Let $\Sigma$ be a finite alphabet, and consider the formel power series over $\Sigma$ considered as non-commuting variables with coefficients in the semiring $\mathcal N := \mathbb N \cup \{\infty\}$ with $$ n \cdot \infty = \infty\cdot n = \infty \mbox{ for all $n \ne 0$, } \qquad \infty\cdot \infty = \infty \qquad n + \infty = \infty + n = \infty \mbox{ for all $n$, } \qquad 0\cdot \infty = \infty\cdot 0 = 0 \qquad \infty + \infty = \infty. $$
A formal power series is a polynomial if only a finite number of coefficients are non-zero. A formel power series is called rational if it could be built up from polynomials by a finite application of addition (pointwise), multiplication (convolutional product), and the star operatation, which for $f = \sum_{w \in \Sigma^{\ast}} c_w w$ is defined by $$ f^{\ast} = 1 + f + f^2 + f^3 + \ldots $$ where the sum taken over an infinite set $\{ k_i \in \mathcal N \mid i \in I \}$ is defined as $\sup\{ \sum_{j\in J} k_j \mid J\subseteq I \mbox{ finite } \}$, i.e. the supremum of all finite sums, hence the above expression makes sense.
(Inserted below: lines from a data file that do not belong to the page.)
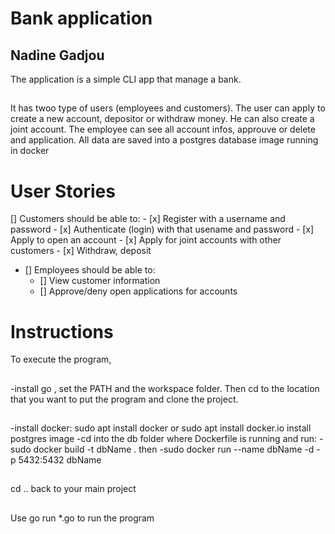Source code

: # Bank application


## Nadine Gadjou

The application is a simple CLI app that manage a bank.
##
It has twoo type of users (employees and customers).
The user can apply to create a new account, depositor or withdraw money. He can also create a joint account.
The employee can see all account infos, approuve or delete and application.
All data are saved into a postgres database image running in docker 

# User Stories
[] Customers should be able to:
    - [x] Register with a username and password
    - [x] Authenticate (login) with that usename and password
    - [x] Apply to open an account
    - [x] Apply for joint accounts with other customers
    - [x] Withdraw, deposit
- [] Employees should be able to:
    - [] View customer information
    - [] Approve/deny open applications for accounts

# Instructions


To execute the program,
##
-install go , set  the PATH and the workspace folder. Then cd to the location that you want to put the program and clone the project.
##
-install docker: sudo apt install docker or sudo apt install docker.io
install postgres image 
-cd into the db folder where Dockerfile is running and run: 
-sudo docker build -t dbName .   then
-sudo docker run --name dbName -d -p 5432:5432 dbName
##
##
cd .. back to your main project 
##
Use go run *.go to run the program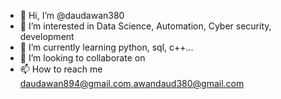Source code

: - 👋 Hi, I’m @daudawan380
- 👀 I’m interested in Data Science, Automation, Cyber security, development 
- 🌱 I’m currently learning python, sql, c++... 
- 💞️ I’m looking to collaborate on 
- 📫 How to reach me daudawan894@gmail.com,awandaud380@gmail.com

<!---
daudawan380/daudawan380 is a ✨ special ✨ repository because its `README.md` (this file) appears on your GitHub profile.
You can click the Preview link to take a look at your changes.
--->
These notions go back to Schützenberger and Eilenburg, where the last one calls these $\mathcal N$-subsets instead of formal power series. Now given $f$ we define $$ xf_s := \left\{ \begin{array}{ll} \infty & xf = \infty \\ 0 & \mbox{ otherwise.} \end{array}\right. $$ the singular part, i.e. all entries whose coefficient is $\infty$ are retained, and $$ xf_n := \left\{ \begin{array}{ll} xf & xf \ne \infty \\ 0 & \mbox{ otherwise } \end{array} \right. $$ the non-singular part, where we retain those entries that do not evaluate to $\infty$. Surely $$ f = f_s + f_n $$ and we have \begin{align*} (f + g)_s & = f_s + g_s \\ (f g)_s & = f_s g + g_s f. \end{align*}
Now let $\mathcal C$ be the class of formal power series $f$ such that $f_s$ is rational, then why does the above formula imply that $\mathcal C$ is closed under multiplication?
The argument is taken from Samuel Eilenberg, Automata, Machines, Languages, Volume A to show that for rational $f$, also $f_s$ and $f_n$ are rational, and he uses exactly the above argument. Buf if $f_s$ is rational, and $g$ such that $g_s$ is rational, why should then $f_s g + f g_s$ be rational?